Oct 11 18:20:49 host123.example.com 16234563: Oct 11 18:20:49: %SEC-6-IPACCESSLOGP: list 101 denied tcp 10.1.2.3(1234) -> 10.1.2.4(5678), 1 packet
Oct 11 18:20:49 host123.example.com 16234564: Oct 11 18:20:49: %SEC-6-IPACCESSLOGP: list 101 accepted tcp 10.1.2.5(4321) -> 10.1.2.6(8765), 1 packet


you can write the following query to extract the "protocol":

parse regex "list 101 (accepted|denied) (?<protocol>.*?) "


The Sumo Logic query language actually requires that groups that are not captured to an alias must be marked explicitly as non-capturing groups.

So, you would actually write:

parse regex "list 101 (?:accepted|denied) (?<protocol>.*?) "

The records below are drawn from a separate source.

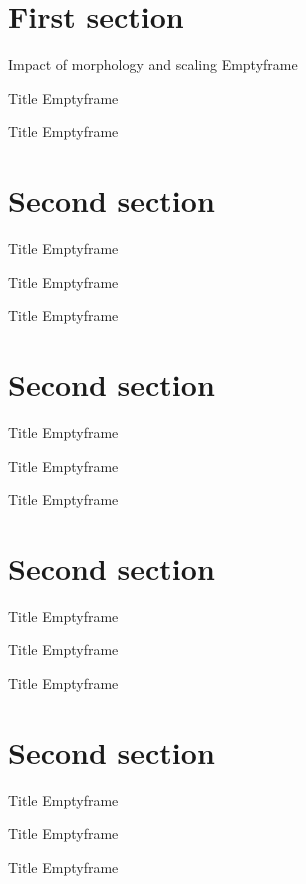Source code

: \section{First section} 

\begin{frame}{Impact of morphology and scaling}
Emptyframe
\end{frame}

\begin{frame}{Title}
Emptyframe
\end{frame}

\begin{frame}{Title}
Emptyframe
\end{frame}

\section{Second section}

\begin{frame}{Title}
Emptyframe
\end{frame}

\begin{frame}{Title}
Emptyframe
\end{frame}

\begin{frame}{Title}
Emptyframe
\end{frame}

\section{Second section}

\begin{frame}{Title}
Emptyframe
\end{frame}

\begin{frame}{Title}
Emptyframe
\end{frame}

\begin{frame}{Title}
Emptyframe
\end{frame}

\section{Second section}

\begin{frame}{Title}
Emptyframe
\end{frame}

\begin{frame}{Title}
Emptyframe
\end{frame}

\begin{frame}{Title}
Emptyframe
\end{frame}

\section{Second section}

\begin{frame}{Title}
Emptyframe
\end{frame}

\begin{frame}{Title}
Emptyframe
\end{frame}

\begin{frame}{Title}
Emptyframe
\end{frame}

But if you mean to also capture whether it is an "accepted" or a "denied" into an alias, then you would include:

parse regex "list 101 (?<status>accepted|denied) (?<protocol>.*?) "

Parse multi

In addition to parsing a field value, the multi option (also called parse multi) allows you to parse multiple values within a single log message. This means that the multi keyword instructs the parse regex operator to not just look for the first value in a log message, but for all of the values, even in messages with a varying number of values. As a part of this process, the multi keyword creates copies of each message so that each individual value in a field can be counted.

For example, say our firewall log messages look like this:

http://www.bigdata.biz" "CU1_4919|967:925:123

From this message, we'd like to extract the firewall codes. Use the multi keyword in the parse regex:

... parse url first
| parse regex "Firewall Rules: \|(?<trigger_rules>.*?)\|"
| parse regex field=trigger_rules "(?<trigger_rule>\d+)" multi

The output looks like:

As each value has its own message, you can use any of the parsed values in an aggregation.